For digital nomads and long stays
If you're working remotely or living in Indonesia for an extended period:
- Get a local SIM rather than relying on roaming or hotel WiFi
- Telkomsel is usually the safest choice
- Coworking membership if you need reliable workspace connectivity
- Villa fibre internet: many newer Bali villas offer 50-200 Mbps fibre; older properties may have 5-20 Mbps. Ask before booking
- Backup hotspot: a separate phone with a different carrier provides backup if your main connection fails (this matters more than people realise)

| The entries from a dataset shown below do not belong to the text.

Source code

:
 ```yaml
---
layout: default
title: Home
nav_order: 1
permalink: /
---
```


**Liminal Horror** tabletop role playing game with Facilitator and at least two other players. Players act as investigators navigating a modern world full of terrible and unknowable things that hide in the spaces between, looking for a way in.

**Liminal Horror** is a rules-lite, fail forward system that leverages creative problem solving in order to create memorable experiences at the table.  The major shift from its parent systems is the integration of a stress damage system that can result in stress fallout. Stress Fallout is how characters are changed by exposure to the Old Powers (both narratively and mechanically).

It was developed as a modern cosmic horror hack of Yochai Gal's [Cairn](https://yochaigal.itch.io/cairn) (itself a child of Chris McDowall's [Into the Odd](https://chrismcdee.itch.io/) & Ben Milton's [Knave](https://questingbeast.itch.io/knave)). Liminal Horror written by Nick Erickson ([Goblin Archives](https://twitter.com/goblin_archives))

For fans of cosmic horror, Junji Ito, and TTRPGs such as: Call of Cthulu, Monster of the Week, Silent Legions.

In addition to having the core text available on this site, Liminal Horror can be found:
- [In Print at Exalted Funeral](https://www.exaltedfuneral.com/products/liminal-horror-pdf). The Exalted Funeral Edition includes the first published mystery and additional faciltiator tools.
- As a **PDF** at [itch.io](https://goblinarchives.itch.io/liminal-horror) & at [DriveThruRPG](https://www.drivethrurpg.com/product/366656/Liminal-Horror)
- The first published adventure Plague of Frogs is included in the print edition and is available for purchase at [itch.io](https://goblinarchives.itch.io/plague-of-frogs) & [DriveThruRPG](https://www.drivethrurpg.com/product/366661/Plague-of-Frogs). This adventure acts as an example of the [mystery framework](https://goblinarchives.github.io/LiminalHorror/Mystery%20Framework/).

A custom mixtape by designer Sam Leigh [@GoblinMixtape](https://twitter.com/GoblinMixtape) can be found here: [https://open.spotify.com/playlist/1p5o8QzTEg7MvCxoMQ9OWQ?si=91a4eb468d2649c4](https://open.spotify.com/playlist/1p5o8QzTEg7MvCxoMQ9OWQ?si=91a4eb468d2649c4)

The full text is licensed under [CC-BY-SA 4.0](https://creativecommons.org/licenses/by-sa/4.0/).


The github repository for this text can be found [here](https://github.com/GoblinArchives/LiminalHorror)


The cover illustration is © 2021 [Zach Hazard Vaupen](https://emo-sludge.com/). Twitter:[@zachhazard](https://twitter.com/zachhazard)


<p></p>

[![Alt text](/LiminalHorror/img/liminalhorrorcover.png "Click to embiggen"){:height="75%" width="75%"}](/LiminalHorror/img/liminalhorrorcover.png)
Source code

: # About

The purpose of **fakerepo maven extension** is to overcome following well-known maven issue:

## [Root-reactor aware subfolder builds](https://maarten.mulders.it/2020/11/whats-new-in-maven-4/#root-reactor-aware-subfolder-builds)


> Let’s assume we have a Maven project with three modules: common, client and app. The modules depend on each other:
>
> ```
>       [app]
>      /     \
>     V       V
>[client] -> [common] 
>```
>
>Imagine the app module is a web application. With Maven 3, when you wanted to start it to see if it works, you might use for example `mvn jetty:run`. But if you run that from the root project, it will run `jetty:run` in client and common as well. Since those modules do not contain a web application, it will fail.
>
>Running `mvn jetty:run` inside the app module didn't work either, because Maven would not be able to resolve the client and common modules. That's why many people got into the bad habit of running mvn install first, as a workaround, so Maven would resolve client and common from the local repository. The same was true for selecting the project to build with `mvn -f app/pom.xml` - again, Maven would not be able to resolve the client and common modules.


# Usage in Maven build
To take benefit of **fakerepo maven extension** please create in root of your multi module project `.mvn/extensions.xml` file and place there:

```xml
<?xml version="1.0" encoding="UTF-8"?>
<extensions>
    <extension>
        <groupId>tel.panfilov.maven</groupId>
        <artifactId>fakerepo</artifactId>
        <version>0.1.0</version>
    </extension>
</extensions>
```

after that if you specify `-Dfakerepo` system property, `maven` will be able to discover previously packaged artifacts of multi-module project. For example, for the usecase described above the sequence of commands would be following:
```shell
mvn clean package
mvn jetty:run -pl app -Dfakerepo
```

- VPN: useful for accessing some services that geo-block Indonesia, or for streaming services that aren't available locally
Censored content
Indonesia restricts access to:
- Pornographic websites: blocked at the carrier level
- Some gambling sites
- Tumblr, Reddit, Vimeo: blocked periodically (status varies)
- Some VPN services: blocked periodically (status varies)
A reliable VPN (NordVPN, ExpressVPN, ProtonVPN) bypasses most of this. Indonesia has not aggressively pursued VPN users.
Useful apps
For visitors:
- WhatsApp: the dominant messaging app; restaurants, drivers, hotels often communicate via WhatsApp
- Grab and Gojek: ride-hailing, delivery, payments
- Google Maps: works well; Maps.me as offline backup
- MyTelkomsel / MyIM3 / MyXL: depending on your carrier
- OVO, GoPay, DANA, ShopeePay: e-wallets for QRIS payments
- Klook: for activity/ticket bookings
- 12Go: for inter-city transport bookings
Practical tips
- Pack an unlocked phone — Indonesian SIMs won't work in carrier-locked phones from countries like the US
- Get the SIM in person on arrival day if possible — avoid roaming charges
- Top up before long trips — rural data top-ups are sometimes hard
- Carry a power bank — Indonesia's electricity is generally reliable but you'll be away from sockets often
For a typical 2-week Indonesia visit, a single Telkomsel SIM with 20 GB plan (about USD 12-15) handles all communication and navigation needs comfortably.